A Cloud Storage Bucket is a storage location on a cloud service provider's network where users can store and retrieve data. In the video, a Cloud Storage bucket is used to store the trained TensorFlow model as output artifacts, which can then be read by Vertex AI for model deployment.

💡Endpoint

In the context of machine learning, an Endpoint refers to a network address or a location where the trained model is hosted and can be accessed for making predictions. In the video, after the model is trained, it is deployed to an endpoint using pre-built containers in Vertex AI, allowing for the model to serve predictions.

💡Vertex AI Python SDK

The Vertex AI Python SDK (Software Development Kit) is a set of tools and libraries provided by Google to interact with Vertex AI services using Python. It allows users to manage and use Vertex AI features, such as deploying models and making predictions, in a Python environment. In the video, the Vertex AI Python SDK is used in a Jupyter Notebook to make predictions on the trained model from the endpoint.

Highlights

Learn how to create custom machine learning models with Vertex AI.

Discover the process of predicting vehicle fuel efficiency using custom ML models.

Understand the requirements for submitting custom jobs to Vertex AI, including Python training applications and custom containers.

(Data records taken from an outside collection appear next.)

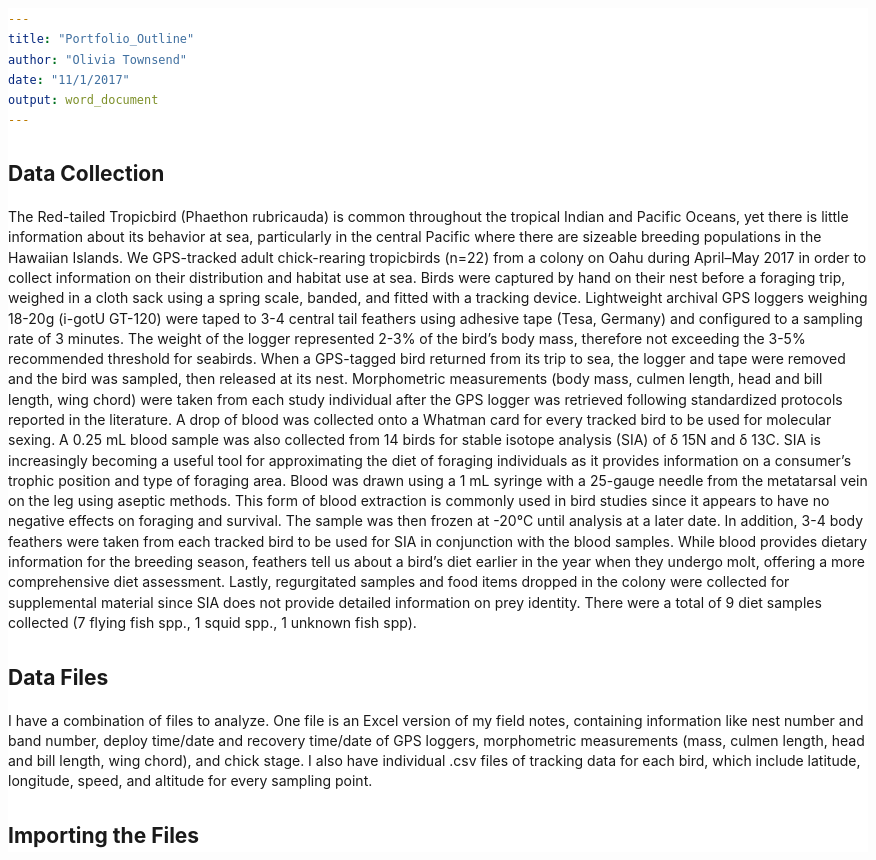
 ```yaml
---
title: "Portfolio_Outline"
author: "Olivia Townsend"
date: "11/1/2017"
output: word_document
---
```




## Data Collection
The Red-tailed Tropicbird (Phaethon rubricauda) is common throughout the tropical Indian and Pacific Oceans, yet there is little information about its behavior at sea, particularly in the central Pacific where there are sizeable breeding populations in the Hawaiian Islands. We GPS-tracked adult chick-rearing tropicbirds (n=22) from a colony on Oahu during April–May 2017 in order to collect information on their distribution and habitat use at sea. Birds were captured by hand on their nest before a foraging trip, weighed in a cloth sack using a spring scale, banded, and fitted with a tracking device. Lightweight archival GPS loggers weighing 18-20g (i-gotU GT-120) were taped to 3-4 central tail feathers using adhesive tape (Tesa, Germany) and configured to a sampling rate of 3 minutes. The weight of the logger represented 2-3% of the bird’s body mass, therefore not exceeding the 3-5% recommended threshold for seabirds. When a GPS-tagged bird returned from its trip to sea, the logger and tape were removed and the bird was sampled, then released at its nest. 
Morphometric measurements (body mass, culmen length, head and bill length, wing chord) were taken from each study individual after the GPS logger was retrieved following standardized protocols reported in the literature. 
A drop of blood was collected onto a Whatman card for every tracked bird to be used for molecular sexing. A 0.25 mL blood sample was also collected from 14 birds for stable isotope analysis (SIA) of δ 15N and δ 13C. SIA is increasingly becoming a useful tool for approximating the diet of foraging individuals as it provides information on a consumer’s trophic position and type of foraging area. Blood was drawn using a 1 mL syringe with a 25-gauge needle from the metatarsal vein on the leg using aseptic methods. This form of blood extraction is commonly used in bird studies since it appears to have no negative effects on foraging and survival. The sample was then frozen at -20°C until analysis at a later date. In addition, 3-4 body feathers were taken from each tracked bird to be used for SIA in conjunction with the blood samples. While blood provides dietary information for the breeding season, feathers tell us about a bird’s diet earlier in the year when they undergo molt, offering a more comprehensive diet assessment. Lastly, regurgitated samples and food items dropped in the colony were collected for supplemental material since SIA does not provide detailed information on prey identity. There were a total of 9 diet samples collected (7 flying fish spp., 1 squid spp., 1 unknown fish spp).

## Data Files
I have a combination of files to analyze. One file is an Excel version of my field notes, containing information like nest number and band number, deploy time/date and recovery time/date of GPS loggers, morphometric measurements (mass, culmen length, head and bill length, wing chord), and chick stage. I also have individual .csv files of tracking data for each bird, which include latitude, longitude, speed, and altitude for every sampling point.

## Importing the Files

Explore the use of pre-built containers for popular ML frameworks like TensorFlow, scikit-learn, XG Boost, and PyTorch.

Get insights on how to utilize Vertex AI's hyperparameter tuning service for optimizing model performance.

Find out how to select compute resources for training, including single-node or distributed worker pools.

Learn about deploying trained models as endpoints for predictions using pre-built or custom containers.

Follow the step-by-step guide to build a Docker container for your custom training code.

Get started with Google Cloud console by enabling necessary APIs and creating a new notebook instance.

Adapt existing TensorFlow code to predict fuel efficiency using the auto MPG dataset from Kaggle.

Create a Cloud Storage bucket for exporting your trained TensorFlow model.

Understand how to build and test your container locally before deploying it to the cloud.

See how to push your custom container to Google Container Registry for Vertex AI access.

Follow the process of initiating a custom model training job in Vertex AI.

Explore the options for serving your model through pre-built containers and Cloud Storage buckets.

Deploy your model to an endpoint and learn how to make predictions using the Vertex AI Python SDK.

Get a sneak peek at the next video where a vision model will be built using auto ML.